Usually there is a challenge in moving from siloed departments of GIS usage to an enterprise, shared approach, agrees Christopher Thomas, government industry manager for vendor ESRI, whose software is popular in the public sector. “There is sometimes mistrust to overcome as you centralize,” he adds.

Adams found that the hardest part of the shift in Memphis was cultural. “Engineering and public works see this as giving up control of their data,” she says. “We had to go department by department talking with stakeholders to get buy-in. We had to assure them that they would be maintaining their autonomy. They would have control over the information, but they just had to abide by a few rules.”

Adams stressed to departmental leaders that they were the experts needed to maintain the data and how it could best be applied to their needs. “We don’t understand about sewer maintenance and management,” she says. “We can’t tell them what’s needed.” She also explained to them that the enterprise approach would give them access to state-of-the-art software and to other departments’ data, which was difficult to access before.

“Our big goal,” she explains, “is to get GIS in the hands of a lot of city workers—not just GIS analysts, but users in human resources, fire, police and planning.”

In Memphis, sewer system workers now have a mobile application to track and note where they have done repairs, and it is updated in real time. Adams describes a tool for city council staff members to map out information such as the location of community organizations as it relates to city council district boundaries. “Secretaries are creating these reports for city council members,” she says.

Integration with workflow

Adams’ vision would be music to the ears of ESRI’s Thomas, who says enterprise GIS really should mean working toward having GIS involved in the entire business process and workflow.
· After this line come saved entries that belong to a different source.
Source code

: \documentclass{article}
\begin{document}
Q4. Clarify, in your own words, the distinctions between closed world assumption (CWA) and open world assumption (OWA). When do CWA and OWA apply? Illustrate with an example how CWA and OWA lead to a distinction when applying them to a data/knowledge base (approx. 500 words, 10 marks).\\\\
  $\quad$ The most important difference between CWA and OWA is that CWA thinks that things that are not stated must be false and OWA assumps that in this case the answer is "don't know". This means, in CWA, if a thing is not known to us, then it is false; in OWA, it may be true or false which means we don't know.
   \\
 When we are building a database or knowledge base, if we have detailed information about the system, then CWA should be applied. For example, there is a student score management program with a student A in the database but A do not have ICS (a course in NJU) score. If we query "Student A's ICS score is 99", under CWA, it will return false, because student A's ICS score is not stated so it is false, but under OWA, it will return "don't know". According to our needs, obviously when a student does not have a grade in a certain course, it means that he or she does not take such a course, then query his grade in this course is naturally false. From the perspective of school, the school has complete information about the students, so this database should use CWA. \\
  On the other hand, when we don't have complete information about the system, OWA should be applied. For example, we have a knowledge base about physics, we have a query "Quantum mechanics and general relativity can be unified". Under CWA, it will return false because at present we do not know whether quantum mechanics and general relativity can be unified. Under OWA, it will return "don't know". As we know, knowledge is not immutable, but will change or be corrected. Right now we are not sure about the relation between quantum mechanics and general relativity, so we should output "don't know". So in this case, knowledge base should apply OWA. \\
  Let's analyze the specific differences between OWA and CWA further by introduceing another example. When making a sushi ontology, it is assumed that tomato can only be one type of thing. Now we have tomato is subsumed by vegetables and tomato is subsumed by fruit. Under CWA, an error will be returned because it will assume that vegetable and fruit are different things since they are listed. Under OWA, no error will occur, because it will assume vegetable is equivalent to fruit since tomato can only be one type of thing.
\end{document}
“If I go to a conference and ask a few hundred users if they have enterprise GIS, all the hands go up,” Thomas said. “But it turns out they all mean something slightly different by that term.” Some may mean the central GIS group does all the work for every department. In other cases, a combination of a centralized GIS group and a handful of departments have GIS expertise.

But Thomas looks for a much deeper level of integration. For instance, customer relationship management is a hot topic right now. Most cities or counties start by using it to feed data to a worker who is answering questions for citizens who call in. “But is it integrated into other applications?” Thomas asks. Can GIS route the worker to the source of the call? Can the application that the public works person uses enter changes that are reflected and updated in real time? “That type of support of operations is where the real return on investment comes in,” he adds, “and it has to be part of the fabric of the operation.”
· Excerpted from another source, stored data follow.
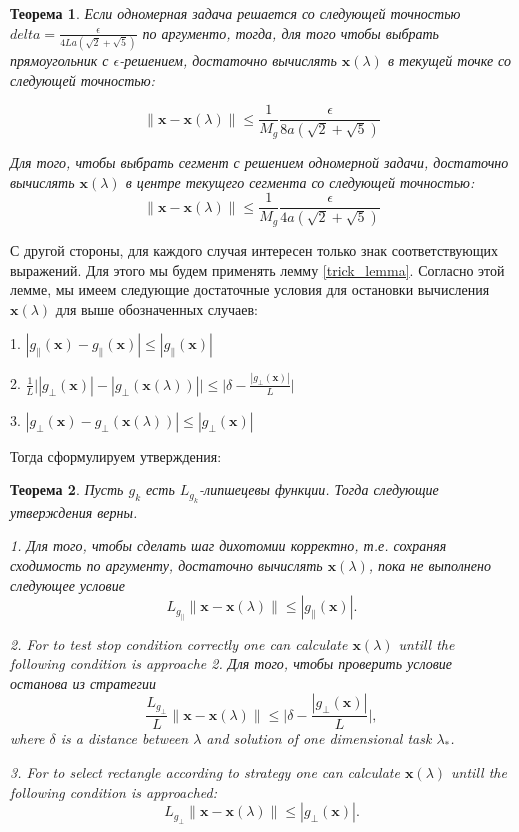 \documentclass[12pt]{article}
\newtheorem{theorem}{Теорема}[section]
\begin{document}
\begin{theorem}
\label{StonPas_Dual}
Если одномерная задача решается со следующей точностью $delta =  \frac{\epsilon}{4La(\sqrt{2}+\sqrt{5})}$ по аргументо, тогда, для того чтобы выбрать прямоугольник с $\epsilon$-решением, достаточно вычислять $\textbf{x}(\lambda)$ в текущей точке со следующей точностью:

\begin{equation}
\|\textbf{x} - \textbf{x}(\lambda)\| \leq \frac{1}{M_g}\frac{\epsilon}{8a(\sqrt{2}+\sqrt{5})}
\end{equation}

Для того, чтобы выбрать сегмент с решением одномерной задачи, достаточно вычислять $\textbf{x}(\lambda)$ в центре текущего сегмента со следующей точностью:
\begin{equation}
\|\textbf{x} - \textbf{x}(\lambda)\| \leq \frac{1}{M_g}\frac{\epsilon}{4a(\sqrt{2}+\sqrt{5})}
\end{equation}
\end{theorem}

С другой стороны, для каждого случая интересен только знак соответствующих выражений. Для этого мы будем применять  лемму \ref{trick_lemma}. Согласно этой лемме, мы имеем следующие достаточные условия для остановки вычисления $\textbf{x}(\lambda)$ для выше обозначенных случаев:

1. $|g_\parallel(\textbf{x})-g_\parallel(\textbf{x})|\leq |g_\parallel(\textbf{x})|$

2. $\frac{1}{L}\Big||g_\perp(\textbf{x})|-|g_\perp(\textbf{x}(\lambda))|\Big|\leq \Big|\delta-\frac{|g_\perp(\textbf{x})|}{L}\Big|$

3. $|g_\perp(\textbf{x})-g_\perp(\textbf{x}(\lambda))|\leq |g_\perp(\textbf{x})|$

Тогда сформулируем утверждения:

\begin{theorem}\label{x_lambda}
Пусть $g_k$ есть $L_{g_k}$-липшецевы функции. Тогда следующие утверждения верны.

1. Для того, чтобы сделать шаг дихотомии корректно, т.е. сохраняя сходимость по аргументу, достаточно вычислять $\textbf{x}(\lambda)$, пока не выполнено следующее условие
$$L_{g_\parallel}\|\textbf{x}-\textbf{x}(\lambda)\|\leq |g_\parallel(\textbf{x})|.$$

2. For to test stop condition correctly one can calculate $\textbf{x}(\lambda)$ untill the following condition is approache
2. Для того, чтобы проверить условие останова из стратегии 
$$\frac{L_{g_\perp}}{L}\|\textbf{x}-\textbf{x}(\lambda)\|\leq\Big|\delta-\frac{|g_\perp(\textbf{x})|}{L}\Big|,$$
where $\delta$ is a distance between $\lambda$ and solution of one dimensional task $\lambda_*$.

3. For to select rectangle according to strategy one can calculate $\textbf{x}(\lambda)$ untill the following condition is approached:
$$L_{g_\perp}\|\textbf{x}-\textbf{x}(\lambda)\|\leq |g_\perp(\textbf{x})|.$$
\end{theorem}
\end{document}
Gooch, who previously served as GIS manager for San Bernardino County in California, believes that most local governments have a long way to go in developing their enterprise GIS strategy. “The term enterprise GIS is thrown around loosely, but there is a gradation of effectiveness,” he says. “You might ask how many non-GIS analysts are actually using GIS tools every day. That might tell you how enterprise the solution is.”

At the state level

Just like in the city of Memphis, GIS at the state level in Tennessee evolved from stove-piped efforts in six or seven agencies to an enterprise effort supported by a GIS Services division of the Office of Information Resources. The catalyst for the transition has been the creation of a statewide base map, the Tennessee Base Mapping Program, which sought to collect high-resolution aerial photography, elevation data and parcel features for the state.

“It was a massive undertaking,” says Dennis Pedersen director of GIS services for the state. His office initially received funding from the state in 2000 to map 10 of Tennessee’s 95 counties a year. That funding was accelerated in 2004 and 2005, with the base layers completed in 2007. “So we had the data and the organizational framework for enterprise GIS,” he says.

Power users and stewards

Pedersen’s office is developing a service model in which it helps agencies develop applications and hosts them. “Agencies themselves don’t have to buy hardware and software, and they don’t need to hire GIS analysts,” he says. “They acquire those GIS services through us.”